◆ **Records from a data source**:
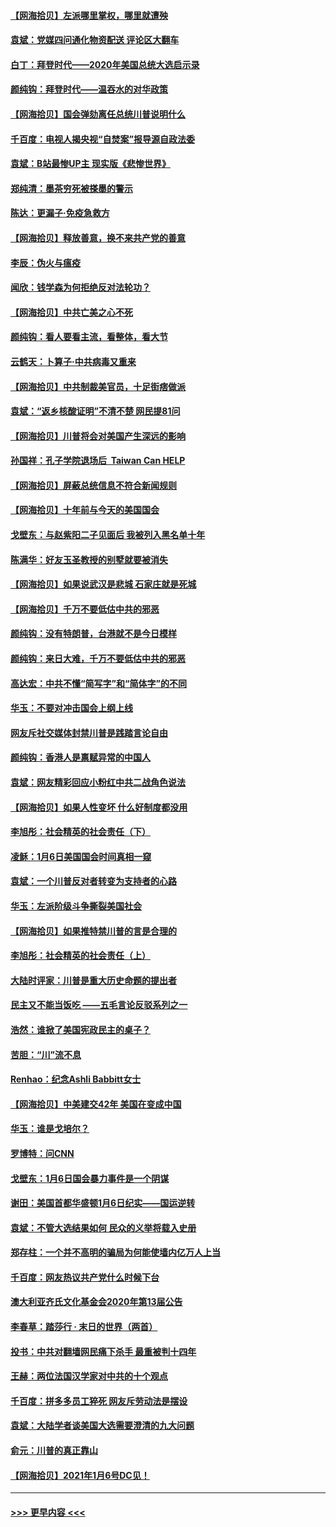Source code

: #### [【网海拾贝】左派哪里掌权，哪里就遭殃](../pages/nsc993/n12715009.md?t=01271851) 
#### [袁斌：党媒四问通化物资配送 评论区大翻车](../pages/nsc993/n12714950.md?t=01271851) 
#### [白丁：拜登时代——2020年美国总统大选启示录](../pages/nsc993/n12714920.md?t=01271851) 
#### [颜纯钩：拜登时代——温吞水的对华政策](../pages/nsc993/n12713245.md?t=01271851) 
#### [【网海拾贝】国会弹劾离任总统川普说明什么](../pages/nsc993/n12712816.md?t=01271851) 
#### [千百度：电视人揭央视“自焚案”报导源自政法委](../pages/nsc993/n12709760.md?t=01271851) 
#### [袁斌：B站最惨UP主 现实版《悲惨世界》](../pages/nsc993/n12709686.md?t=01271851) 
#### [郑纯清：墨茶穷死被搽墨的警示](../pages/nsc993/n12709262.md?t=01271851) 
#### [陈达：更漏子·免疫急救方](../pages/nsc993/n12709244.md?t=01271851) 
#### [【网海拾贝】释放善意，换不来共产党的善意](../pages/nsc993/n12708361.md?t=01271851) 
#### [李辰：伪火与瘟疫](../pages/nsc993/n12707981.md?t=01271851) 
#### [闻欣：钱学森为何拒绝反对法轮功？](../pages/nsc993/n12707407.md?t=01271851) 
#### [【网海拾贝】中共亡美之心不死](../pages/nsc993/n12707621.md?t=01271851) 
#### [颜纯钩：看人要看主流，看整体，看大节](../pages/nsc993/n12707536.md?t=01271851) 
#### [云鹤天：卜算子‧中共病毒又重来](../pages/nsc993/n12707408.md?t=01271851) 
#### [【网海拾贝】中共制裁美官员，十足街痞做派](../pages/nsc993/n12705115.md?t=01271851) 
#### [袁斌：“返乡核酸证明”不清不楚 网民提81问](../pages/nsc993/n12704982.md?t=01271851) 
#### [【网海拾贝】川普将会对美国产生深远的影响](../pages/nsc993/n12703045.md?t=01271851) 
#### [孙国祥：孔子学院退场后  Taiwan Can HELP](../pages/nsc993/n12702430.md?t=01271851) 
#### [【网海拾贝】屏蔽总统信息不符合新闻规则](../pages/nsc993/n12699998.md?t=01271851) 
#### [【网海拾贝】十年前与今天的美国国会](../pages/nsc993/n12696993.md?t=01271851) 
#### [戈壁东：与赵紫阳二子见面后 我被列入黑名单十年](../pages/nsc993/n12696215.md?t=01271851) 
#### [陈满华：好友玉圣教授的别墅就要被消失](../pages/nsc993/n12695411.md?t=01271851) 
#### [【网海拾贝】如果说武汉是悲城 石家庄就是死城](../pages/nsc993/n12694589.md?t=01271851) 
#### [【网海拾贝】千万不要低估中共的邪恶](../pages/nsc993/n12692771.md?t=01271851) 
#### [颜纯钩：没有特朗普，台港就不是今日模样](../pages/nsc993/n12692678.md?t=01271851) 
#### [颜纯钩：来日大难，千万不要低估中共的邪恶](../pages/nsc993/n12692080.md?t=01271851) 
#### [高达宏：中共不懂“简写字”和“简体字”的不同](../pages/nsc993/n12692068.md?t=01271851) 
#### [华玉：不要对冲击国会上纲上线](../pages/nsc993/n12689948.md?t=01271851) 
#### [网友斥社交媒体封禁川普是践踏言论自由](../pages/nsc993/n12687482.md?t=01271851) 
#### [颜纯钩：香港人是禀赋异常的中国人](../pages/nsc993/n12685142.md?t=01271851) 
#### [袁斌：网友精彩回应小粉红中共二战角色说法](../pages/nsc993/n12684994.md?t=01271851) 
#### [【网海拾贝】如果人性变坏 什么好制度都没用](../pages/nsc993/n12683000.md?t=01271851) 
#### [李旭彤：社会精英的社会责任（下）](../pages/nsc993/n12680604.md?t=01271851) 
#### [凌稣：1月6日美国国会时间真相一窥](../pages/nsc993/n12682780.md?t=01271851) 
#### [袁斌：一个川普反对者转变为支持者的心路](../pages/nsc993/n12682700.md?t=01271851) 
#### [华玉：左派阶级斗争撕裂美国社会](../pages/nsc993/n12681226.md?t=01271851) 
#### [【网海拾贝】如果推特禁川普的言是合理的](../pages/nsc993/n12681232.md?t=01271851) 
#### [李旭彤：社会精英的社会责任（上）](../pages/nsc993/n12680501.md?t=01271851) 
#### [大陆时评家：川普是重大历史命题的提出者](../pages/nsc993/n12679904.md?t=01271851) 
#### [民主又不能当饭吃 ——五毛言论反驳系列之一](../pages/nsc993/n12679877.md?t=01271851) 
#### [浩然：谁掀了美国宪政民主的桌子？](../pages/nsc993/n12679850.md?t=01271851) 
#### [苦胆：“川”流不息](../pages/nsc993/n12678388.md?t=01271851) 
#### [Renhao：纪念Ashli Babbitt女士](../pages/nsc993/n12678359.md?t=01271851) 
#### [【网海拾贝】中美建交42年 美国在变成中国](../pages/nsc993/n12678324.md?t=01271851) 
#### [华玉：谁是戈培尔？](../pages/nsc993/n12677515.md?t=01271851) 
#### [罗博特：问CNN](../pages/nsc993/n12677172.md?t=01271851) 
#### [戈壁东：1月6日国会暴力事件是一个阴谋](../pages/nsc993/n12674639.md?t=01271851) 
#### [谢田：美国首都华盛顿1月6日纪实——国运逆转](../pages/nsc993/n12673190.md?t=01271851) 
#### [袁斌：不管大选结果如何 民众的义举将载入史册](../pages/nsc993/n12672787.md?t=01271851) 
#### [郑存柱：一个并不高明的骗局为何能使墙内亿万人上当](../pages/nsc993/n12671449.md?t=01271851) 
#### [千百度：网友热议共产党什么时候下台](../pages/nsc993/n12670442.md?t=01271851) 
#### [澳大利亚齐氏文化基金会2020年第13届公告](../pages/nsc993/n12670273.md?t=01271851) 
#### [李春草：踏莎行 · 末日的世界（两首）](../pages/nsc993/n12670253.md?t=01271851) 
#### [投书：中共对翻墙网民痛下杀手 最重被判十四年](../pages/nsc993/n12670190.md?t=01271851) 
#### [王赫：两位法国汉学家对中共的十个观点](../pages/nsc993/n12669593.md?t=01271851) 
#### [千百度：拼多多员工猝死 网友斥劳动法是摆设](../pages/nsc993/n12668081.md?t=01271851) 
#### [袁斌：大陆学者谈美国大选需要澄清的九大问题](../pages/nsc993/n12668023.md?t=01271851) 
#### [俞元：川普的真正靠山](../pages/nsc993/n12668000.md?t=01271851) 
#### [【网海拾贝】2021年1月6号DC见！](../pages/nsc993/n12664957.md?t=01271851) 

----
#### [ >>> 更早内容 <<< ](../indexes/nsc993-earlier.md)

◆ **PROBLEM DESCRIPTION**: Write out every line, unchanged, from the one containing "#### [俞元：川普的真正" through the closing line of the data.

◆ **RESPONSE AREA**:
#### [俞元：川普的真正靠山](../pages/nsc993/n12668000.md?t=01271851) 
#### [【网海拾贝】2021年1月6号DC见！](../pages/nsc993/n12664957.md?t=01271851) 

----
#### [ >>> 更早内容 <<< ](../indexes/nsc993-earlier.md)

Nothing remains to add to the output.